Very little in fact, Spark applications all have the same setup boilerplate:

  • Add Spark dependencies and place them in the provided scope.
  • Configure sbt-assembly to package your application in an uberjar, which in itself means setting up the proper merge strategy and removing Scala's stdlib from the final artifact.
  • Re-configure SBT's run task so you still can run your app locally with the correct classpath.

It's a PITA to repeat this all over again every time you want to start a brand new Spark application, so sbt-spark does it for you. Simple as that.

How is this different from sbt-spark-packages

Well, it's not really that different, this could even be considered a slimmed down version of the same "utility" but just catering to a different audience.

sbt-spark-packages is meant to be used by developers that want to write extensions on top of Spark, packages that other Spark applications can use so it's very focused on giving you a good starting point plus a platform to ditribute your packages to other users.

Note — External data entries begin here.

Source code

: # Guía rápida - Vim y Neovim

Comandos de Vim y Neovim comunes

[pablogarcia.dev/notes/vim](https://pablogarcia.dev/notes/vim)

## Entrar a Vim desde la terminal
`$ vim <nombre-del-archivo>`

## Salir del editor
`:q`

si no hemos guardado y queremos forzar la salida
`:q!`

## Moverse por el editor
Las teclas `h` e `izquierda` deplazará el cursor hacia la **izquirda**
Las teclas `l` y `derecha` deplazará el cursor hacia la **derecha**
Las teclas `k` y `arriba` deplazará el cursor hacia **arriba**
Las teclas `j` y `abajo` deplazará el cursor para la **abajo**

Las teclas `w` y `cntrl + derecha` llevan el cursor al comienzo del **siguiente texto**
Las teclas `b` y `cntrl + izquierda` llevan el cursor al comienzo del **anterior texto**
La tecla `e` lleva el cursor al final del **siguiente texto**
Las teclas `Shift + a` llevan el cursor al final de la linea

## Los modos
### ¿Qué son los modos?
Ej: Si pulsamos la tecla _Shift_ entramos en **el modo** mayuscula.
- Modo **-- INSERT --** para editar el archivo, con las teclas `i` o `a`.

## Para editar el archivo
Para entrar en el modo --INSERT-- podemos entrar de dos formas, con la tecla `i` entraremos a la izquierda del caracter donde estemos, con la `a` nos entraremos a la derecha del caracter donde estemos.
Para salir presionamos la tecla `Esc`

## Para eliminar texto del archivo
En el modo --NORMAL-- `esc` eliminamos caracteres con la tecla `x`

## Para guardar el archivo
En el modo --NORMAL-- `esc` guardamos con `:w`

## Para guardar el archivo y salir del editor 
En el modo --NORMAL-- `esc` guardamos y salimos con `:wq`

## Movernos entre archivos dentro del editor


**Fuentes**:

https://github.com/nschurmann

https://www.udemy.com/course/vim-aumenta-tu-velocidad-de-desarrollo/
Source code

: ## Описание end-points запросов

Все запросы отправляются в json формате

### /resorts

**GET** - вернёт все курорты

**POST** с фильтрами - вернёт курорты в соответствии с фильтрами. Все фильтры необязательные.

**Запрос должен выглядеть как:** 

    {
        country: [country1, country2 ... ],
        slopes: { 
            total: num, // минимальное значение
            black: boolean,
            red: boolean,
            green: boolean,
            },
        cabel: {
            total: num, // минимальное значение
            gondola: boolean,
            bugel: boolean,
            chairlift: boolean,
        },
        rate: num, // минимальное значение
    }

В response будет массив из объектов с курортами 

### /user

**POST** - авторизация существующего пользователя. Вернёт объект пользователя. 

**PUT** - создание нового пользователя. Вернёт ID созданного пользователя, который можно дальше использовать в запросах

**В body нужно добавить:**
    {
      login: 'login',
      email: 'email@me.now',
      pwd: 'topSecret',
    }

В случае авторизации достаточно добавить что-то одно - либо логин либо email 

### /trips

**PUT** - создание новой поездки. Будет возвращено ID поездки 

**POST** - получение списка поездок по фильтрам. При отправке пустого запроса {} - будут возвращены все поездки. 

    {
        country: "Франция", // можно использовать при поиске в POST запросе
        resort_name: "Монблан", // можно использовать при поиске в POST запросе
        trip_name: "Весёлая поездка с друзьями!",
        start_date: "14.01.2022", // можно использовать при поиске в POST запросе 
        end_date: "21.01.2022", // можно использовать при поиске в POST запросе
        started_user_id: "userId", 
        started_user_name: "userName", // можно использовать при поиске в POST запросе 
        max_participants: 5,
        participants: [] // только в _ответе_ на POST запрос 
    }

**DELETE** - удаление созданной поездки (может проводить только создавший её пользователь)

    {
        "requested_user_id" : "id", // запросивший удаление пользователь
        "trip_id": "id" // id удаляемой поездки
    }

sbt-spark is meant to be a boilerplate-free starting point to write Spark applications. It's main audience is Spark developers that write end of the world Spark applications. Also, sbt-spark could be useful to support tooling around writing Spark applications, (i.e.: test harness libraries) which still require the same starting point, but not fit into the Spark package concept.

I'm a library author targeting different versions of Spark, can this plugin support "cross Spark compiling"?

Not yet but but it might be doable. It's also questionable if this the right project for it.

MIT License

Copyright 2017 Antonio Alonso Dominguez

Permission is hereby granted, free of charge, to any person obtaining a copy of this software and associated documentation files (the "Software"), to deal in the Software without restriction, including without limitation the rights to use, copy, modify, merge, publish, distribute, sublicense, and/or sell copies of the Software, and to permit persons to whom the Software is furnished to do so, subject to the following conditions:

The above copyright notice and this permission notice shall be included in all copies or substantial portions of the Software.

THE SOFTWARE IS PROVIDED "AS IS", WITHOUT WARRANTY OF ANY KIND, EXPRESS OR IMPLIED, INCLUDING BUT NOT LIMITED TO THE WARRANTIES OF MERCHANTABILITY, FITNESS FOR A PARTICULAR PURPOSE AND NONINFRINGEMENT. IN NO EVENT SHALL THE AUTHORS OR COPYRIGHT HOLDERS BE LIABLE FOR ANY CLAIM, DAMAGES OR OTHER LIABILITY, WHETHER IN AN ACTION OF CONTRACT, TORT OR OTHERWISE, ARISING FROM, OUT OF OR IN CONNECTION WITH THE SOFTWARE OR THE USE OR OTHER DEALINGS IN THE SOFTWARE.